Dean Health Plan Incorporates Bucket Approach to Invite Individuals to Address Tobacco Use

Kathy Chambers
Kathy Chambers

When Kathy Chambers started helping patients at Dean Health Plan by Medica to quit smoking, she quickly realized not every person is on the same journey with tobacco use. Some smoke or vape a few times a day, some two packs a day. Some have smoked or chewed a few years, others for decades.

“You can’t cookie cutter the support for someone who is exploring a quit,” said Chambers, a health transformation consultant at Dean Health Plan.

She quickly found that, if she asked them to quit using tobacco right away, it was too much for most people. She recognized that the greatest driver of human behavior is fear of loss, and in this case, they’re giving up a coping mechanism in using tobacco that many have used since adolescence. And, when they enter a program, they don’t necessarily know if they are ready to lose that crutch or feel required to quit right away. That creates anxiety.

“The individual is the expert in their use,” she said.

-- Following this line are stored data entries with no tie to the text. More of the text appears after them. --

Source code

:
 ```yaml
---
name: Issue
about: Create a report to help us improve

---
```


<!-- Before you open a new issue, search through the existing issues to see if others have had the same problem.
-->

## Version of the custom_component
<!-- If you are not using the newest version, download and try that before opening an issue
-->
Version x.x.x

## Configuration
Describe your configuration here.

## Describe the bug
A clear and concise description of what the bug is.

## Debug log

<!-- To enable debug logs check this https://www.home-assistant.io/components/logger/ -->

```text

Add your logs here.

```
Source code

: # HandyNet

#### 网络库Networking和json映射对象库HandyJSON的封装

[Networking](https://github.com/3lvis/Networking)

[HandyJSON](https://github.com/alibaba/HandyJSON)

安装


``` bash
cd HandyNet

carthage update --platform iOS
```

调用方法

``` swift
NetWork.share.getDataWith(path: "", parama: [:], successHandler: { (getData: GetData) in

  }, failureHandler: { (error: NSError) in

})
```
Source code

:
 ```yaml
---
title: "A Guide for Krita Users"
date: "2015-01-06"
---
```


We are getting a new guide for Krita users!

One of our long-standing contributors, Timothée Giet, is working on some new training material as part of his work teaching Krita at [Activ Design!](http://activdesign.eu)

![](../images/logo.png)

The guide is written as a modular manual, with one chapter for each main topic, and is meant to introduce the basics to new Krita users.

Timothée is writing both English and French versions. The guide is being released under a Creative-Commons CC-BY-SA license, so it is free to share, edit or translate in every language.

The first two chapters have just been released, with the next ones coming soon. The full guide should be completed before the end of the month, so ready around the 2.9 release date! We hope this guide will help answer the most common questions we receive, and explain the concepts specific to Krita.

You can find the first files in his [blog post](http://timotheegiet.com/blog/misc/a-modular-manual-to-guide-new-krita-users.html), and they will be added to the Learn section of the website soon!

She’s working with an individual now who wouldn’t quit right away but was willing to talk about quitting and eventually began reducing their cigar use. The patient went from smoking more than 50 cigars per week, and lighting those more than 100 times, to half that amount.

Chambers has worked with this patient to change habits. The patient tried a practice quit attempt for 24 hours. In that time, the patient noticed better breathing and sleeping and found smoking to be less enjoyable when starting again.

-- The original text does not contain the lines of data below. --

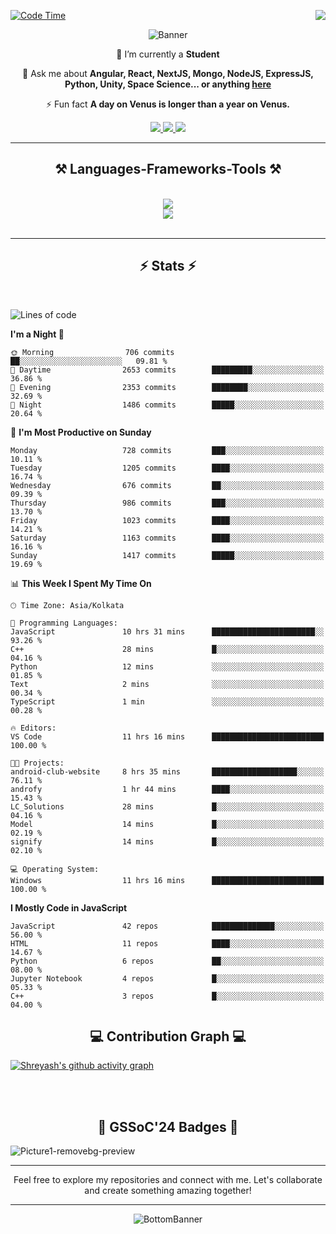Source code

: <div>
 
<img align="right" src="https://visitor-badge.laobi.icu/badge?page_id=shreyash3087.shreyash3087" />

 [![Code Time](https://wakatime.com/badge/user/cd5f70df-e644-46f4-a03b-e1ce78615131.svg)](https://wakatime.com/@cd5f70df-e644-46f4-a03b-e1ce78615131)
 
</div>


<div align="center">
 
![Banner](https://github.com/user-attachments/assets/fe33d289-b057-4d85-ad76-3103802aa9e1)

</div>


<div align="center">
 
 🔭 I’m currently a **Student** 

💬 Ask me about **Angular, React, NextJS, Mongo, NodeJS, ExpressJS, Python, Unity, Space Science... or anything [here](https://github.com/shreyash3087/shreyash3087/issues)**

⚡ Fun fact **A day on Venus is longer than a year on Venus.**

</div>
 
<div align="center"> 
  <a href="mailto:shreyash3087@gmail.com">
    <img src="https://img.shields.io/badge/Gmail-333333?style=for-the-badge&logo=gmail&logoColor=red" />
  </a>
  <a href="https://www.linkedin.com/in/shreyash-srivastava-1a1161280" target="_blank">
    <img src="https://img.shields.io/badge/LinkedIn-0077B5?style=for-the-badge&logo=linkedin&logoColor=white" target="_blank" />
  </a>
  <a href="https://github.com/shreyash3087" target="_blank">
     <img src="https://img.shields.io/badge/Github-FF5722?style=for-the-badge&logo=github&logoColor=white" target="_blank" />
  </a>
</div>
<hr/>
 
<h2 align="center">⚒️ Languages-Frameworks-Tools ⚒️</h2>
<br/>
<div align="center">
    <img src="https://skillicons.dev/icons?i=react,bootstrap,html,css,vscode,github,figma,cpp,vercel,netlify" /><br>
    <img src="https://skillicons.dev/icons?i=tailwind,git,nodejs,python,javascript,typescript,express,firebase,mongodb,nextjs,unity,azure,blender" /><br>
</div>

<br/>
<hr/>

<h2 align="center">⚡ Stats ⚡</h2>

<br>
<div>
 
 
<!--START_SECTION:waka-->
![Lines of code](https://img.shields.io/badge/From%20Hello%20World%20I%27ve%20Written-5.2%20million%20lines%20of%20code-blue)

**I'm a Night 🦉** 

```text
🌞 Morning                706 commits         ██░░░░░░░░░░░░░░░░░░░░░░░   09.81 % 
🌆 Daytime                2653 commits        █████████░░░░░░░░░░░░░░░░   36.86 % 
🌃 Evening                2353 commits        ████████░░░░░░░░░░░░░░░░░   32.69 % 
🌙 Night                  1486 commits        █████░░░░░░░░░░░░░░░░░░░░   20.64 % 
```
📅 **I'm Most Productive on Sunday** 

```text
Monday                   728 commits         ███░░░░░░░░░░░░░░░░░░░░░░   10.11 % 
Tuesday                  1205 commits        ████░░░░░░░░░░░░░░░░░░░░░   16.74 % 
Wednesday                676 commits         ██░░░░░░░░░░░░░░░░░░░░░░░   09.39 % 
Thursday                 986 commits         ███░░░░░░░░░░░░░░░░░░░░░░   13.70 % 
Friday                   1023 commits        ████░░░░░░░░░░░░░░░░░░░░░   14.21 % 
Saturday                 1163 commits        ████░░░░░░░░░░░░░░░░░░░░░   16.16 % 
Sunday                   1417 commits        █████░░░░░░░░░░░░░░░░░░░░   19.69 % 
```


📊 **This Week I Spent My Time On** 

```text
🕑︎ Time Zone: Asia/Kolkata

💬 Programming Languages: 
JavaScript               10 hrs 31 mins      ███████████████████████░░   93.26 % 
C++                      28 mins             █░░░░░░░░░░░░░░░░░░░░░░░░   04.16 % 
Python                   12 mins             ░░░░░░░░░░░░░░░░░░░░░░░░░   01.85 % 
Text                     2 mins              ░░░░░░░░░░░░░░░░░░░░░░░░░   00.34 % 
TypeScript               1 min               ░░░░░░░░░░░░░░░░░░░░░░░░░   00.28 % 

🔥 Editors: 
VS Code                  11 hrs 16 mins      █████████████████████████   100.00 % 

🐱‍💻 Projects: 
android-club-website     8 hrs 35 mins       ███████████████████░░░░░░   76.11 % 
androfy                  1 hr 44 mins        ████░░░░░░░░░░░░░░░░░░░░░   15.43 % 
LC_Solutions             28 mins             █░░░░░░░░░░░░░░░░░░░░░░░░   04.16 % 
Model                    14 mins             █░░░░░░░░░░░░░░░░░░░░░░░░   02.19 % 
signify                  14 mins             █░░░░░░░░░░░░░░░░░░░░░░░░   02.10 % 

💻 Operating System: 
Windows                  11 hrs 16 mins      █████████████████████████   100.00 % 
```

**I Mostly Code in JavaScript** 

```text
JavaScript               42 repos            ██████████████░░░░░░░░░░░   56.00 % 
HTML                     11 repos            ████░░░░░░░░░░░░░░░░░░░░░   14.67 % 
Python                   6 repos             ██░░░░░░░░░░░░░░░░░░░░░░░   08.00 % 
Jupyter Notebook         4 repos             █░░░░░░░░░░░░░░░░░░░░░░░░   05.33 % 
C++                      3 repos             █░░░░░░░░░░░░░░░░░░░░░░░░   04.00 % 
```




<!--END_SECTION:waka-->

</div>

<div>
  <div align="center" ><h2 align="center">💻 Contribution Graph 💻</h2></div>
 
  [![Shreyash's github activity graph](https://github-readme-activity-graph.vercel.app/graph?username=shreyash3087&hide_border=true&theme=github)](https://github.com/ashutosh00710/github-readme-activity-graph)
 
</div>

<br/><br/>

<h2 align="center">🔰 GSSoC'24 Badges 🔰</h2>

![Picture1-removebg-preview](https://github.com/user-attachments/assets/4ece96a5-043a-44df-b51b-40738d3603ff)

<div align="center"> 
  <hr/>
  Feel free to explore my repositories and connect with me. Let's collaborate and create something amazing together!
  <hr/>
</div>

<div align="center">
 
![BottomBanner](https://github.com/user-attachments/assets/7afe064f-9b9f-401d-bec1-35c8625bb3dc)

</div>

Another patient went from smoking 12 cigarettes per day to two. The patient has life stress and isn’t ready to quit completely but has committed to revisiting this with Chambers in the fall.

Chambers said the Bucket Approach, developed by Dr. Bruce Christiansen, a retired UW-CTRI researcher, helped her to develop a program that could work for patients at various stages of their tobacco use journey.

Christiansen developed the original Bucket Approach for use with people with severe mental illness, who often needed more time, patience and understanding to be successful in addressing their tobacco use. However, when Chambers reached out to Christiansen through UW-CTRI, they agreed that the approach could be used for any person interested in addressing tobacco use because it’s based on evidence for the general population.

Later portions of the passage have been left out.